▶ **Data records**:
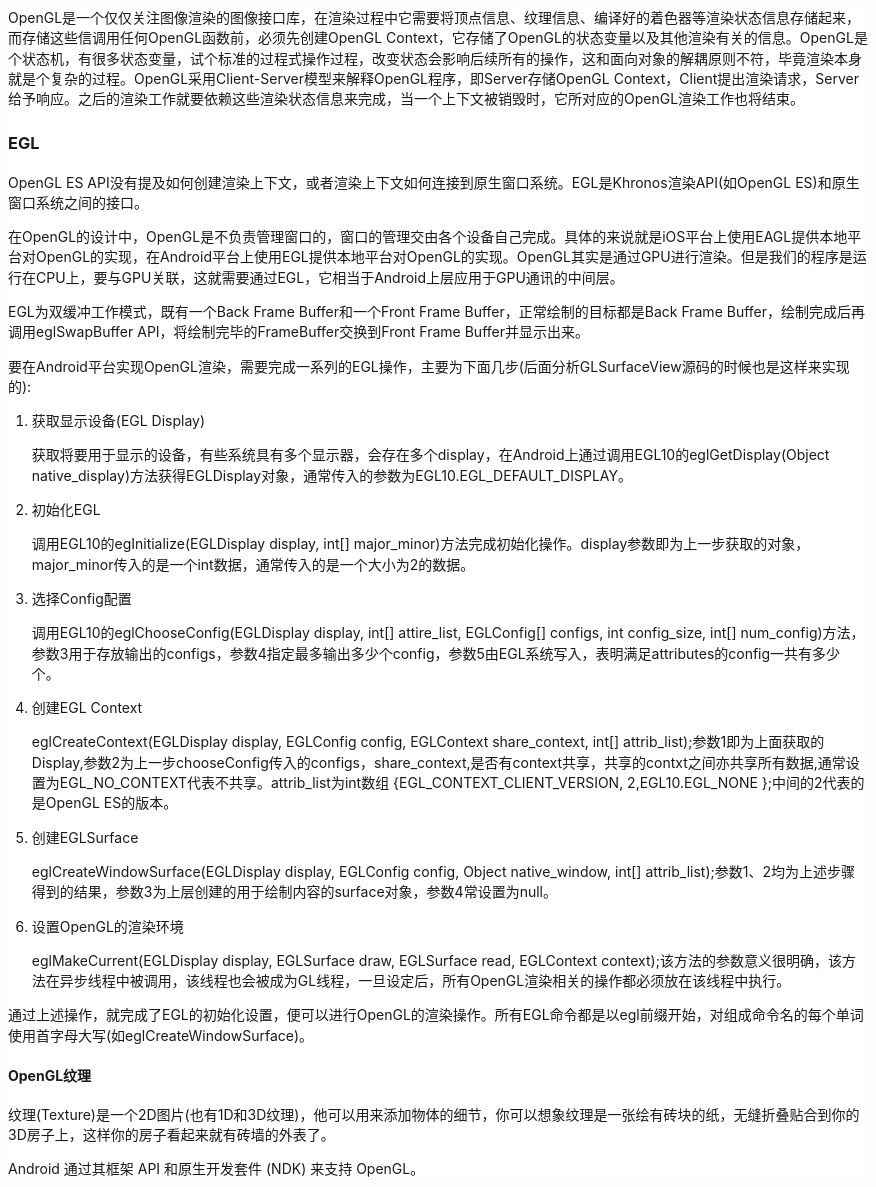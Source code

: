 OpenGL是一个仅仅关注图像渲染的图像接口库，在渲染过程中它需要将顶点信息、纹理信息、编译好的着色器等渲染状态信息存储起来，而存储这些信调用任何OpenGL函数前，必须先创建OpenGL Context，它存储了OpenGL的状态变量以及其他渲染有关的信息。OpenGL是个状态机，有很多状态变量，试个标准的过程式操作过程，改变状态会影响后续所有的操作，这和面向对象的解耦原则不符，毕竟渲染本身就是个复杂的过程。OpenGL采用Client-Server模型来解释OpenGL程序，即Server存储OpenGL Context，Client提出渲染请求，Server给予响应。之后的渲染工作就要依赖这些渲染状态信息来完成，当一个上下文被销毁时，它所对应的OpenGL渲染工作也将结束。



### EGL

OpenGL ES API没有提及如何创建渲染上下文，或者渲染上下文如何连接到原生窗口系统。EGL是Khronos渲染API(如OpenGL ES)和原生窗口系统之间的接口。

在OpenGL的设计中，OpenGL是不负责管理窗口的，窗口的管理交由各个设备自己完成。具体的来说就是iOS平台上使用EAGL提供本地平台对OpenGL的实现，在Android平台上使用EGL提供本地平台对OpenGL的实现。OpenGL其实是通过GPU进行渲染。但是我们的程序是运行在CPU上，要与GPU关联，这就需要通过EGL，它相当于Android上层应用于GPU通讯的中间层。

EGL为双缓冲工作模式，既有一个Back Frame Buffer和一个Front Frame Buffer，正常绘制的目标都是Back Frame Buffer，绘制完成后再调用eglSwapBuffer API，将绘制完毕的FrameBuffer交换到Front Frame Buffer并显示出来。   

要在Android平台实现OpenGL渲染，需要完成一系列的EGL操作，主要为下面几步(后面分析GLSurfaceView源码的时候也是这样来实现的):   

1. 获取显示设备(EGL Display)

   获取将要用于显示的设备，有些系统具有多个显示器，会存在多个display，在Android上通过调用EGL10的eglGetDisplay(Object native_display)方法获得EGLDisplay对象，通常传入的参数为EGL10.EGL_DEFAULT_DISPLAY。

2. 初始化EGL

   调用EGL10的egInitialize(EGLDisplay display, int[] major_minor)方法完成初始化操作。display参数即为上一步获取的对象，major_minor传入的是一个int数据，通常传入的是一个大小为2的数据。

3. 选择Config配置

   调用EGL10的eglChooseConfig(EGLDisplay display, int[] attire_list, EGLConfig[] configs, int config_size, int[] num_config)方法，参数3用于存放输出的configs，参数4指定最多输出多少个config，参数5由EGL系统写入，表明满足attributes的config一共有多少个。

4. 创建EGL Context

   eglCreateContext(EGLDisplay display, EGLConfig config, EGLContext share_context, int[] attrib_list);参数1即为上面获取的Display,参数2为上一步chooseConfig传入的configs，share_context,是否有context共享，共享的contxt之间亦共享所有数据,通常设置为EGL_NO_CONTEXT代表不共享。attrib_list为int数组 {EGL_CONTEXT_CLIENT_VERSION, 2,EGL10.EGL_NONE };中间的2代表的是OpenGL ES的版本。

5. 创建EGLSurface

   eglCreateWindowSurface(EGLDisplay display, EGLConfig config, Object native_window, int[] attrib_list);参数1、2均为上述步骤得到的结果，参数3为上层创建的用于绘制内容的surface对象，参数4常设置为null。

6. 设置OpenGL的渲染环境

   eglMakeCurrent(EGLDisplay display, EGLSurface draw, EGLSurface read, EGLContext context);该方法的参数意义很明确，该方法在异步线程中被调用，该线程也会被成为GL线程，一旦设定后，所有OpenGL渲染相关的操作都必须放在该线程中执行。

通过上述操作，就完成了EGL的初始化设置，便可以进行OpenGL的渲染操作。所有EGL命令都是以egl前缀开始，对组成命令名的每个单词使用首字母大写(如eglCreateWindowSurface)。

#### OpenGL纹理

纹理(Texture)是一个2D图片(也有1D和3D纹理)，他可以用来添加物体的细节，你可以想象纹理是一张绘有砖块的纸，无缝折叠贴合到你的3D房子上，这样你的房子看起来就有砖墙的外表了。



Android 通过其框架 API 和原生开发套件 (NDK) 来支持 OpenGL。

▶ **Exercise**:
Starting at the line that contains "eglCreateWindowSurface(EGLDisplay display, EGLConfig", transcribe every line through the last line of the entries above, exactly, and nothing else.

▶ **Result of the task**:
   eglCreateWindowSurface(EGLDisplay display, EGLConfig config, Object native_window, int[] attrib_list);参数1、2均为上述步骤得到的结果，参数3为上层创建的用于绘制内容的surface对象，参数4常设置为null。

6. 设置OpenGL的渲染环境

   eglMakeCurrent(EGLDisplay display, EGLSurface draw, EGLSurface read, EGLContext context);该方法的参数意义很明确，该方法在异步线程中被调用，该线程也会被成为GL线程，一旦设定后，所有OpenGL渲染相关的操作都必须放在该线程中执行。

通过上述操作，就完成了EGL的初始化设置，便可以进行OpenGL的渲染操作。所有EGL命令都是以egl前缀开始，对组成命令名的每个单词使用首字母大写(如eglCreateWindowSurface)。

#### OpenGL纹理

纹理(Texture)是一个2D图片(也有1D和3D纹理)，他可以用来添加物体的细节，你可以想象纹理是一张绘有砖块的纸，无缝折叠贴合到你的3D房子上，这样你的房子看起来就有砖墙的外表了。



Android 通过其框架 API 和原生开发套件 (NDK) 来支持 OpenGL。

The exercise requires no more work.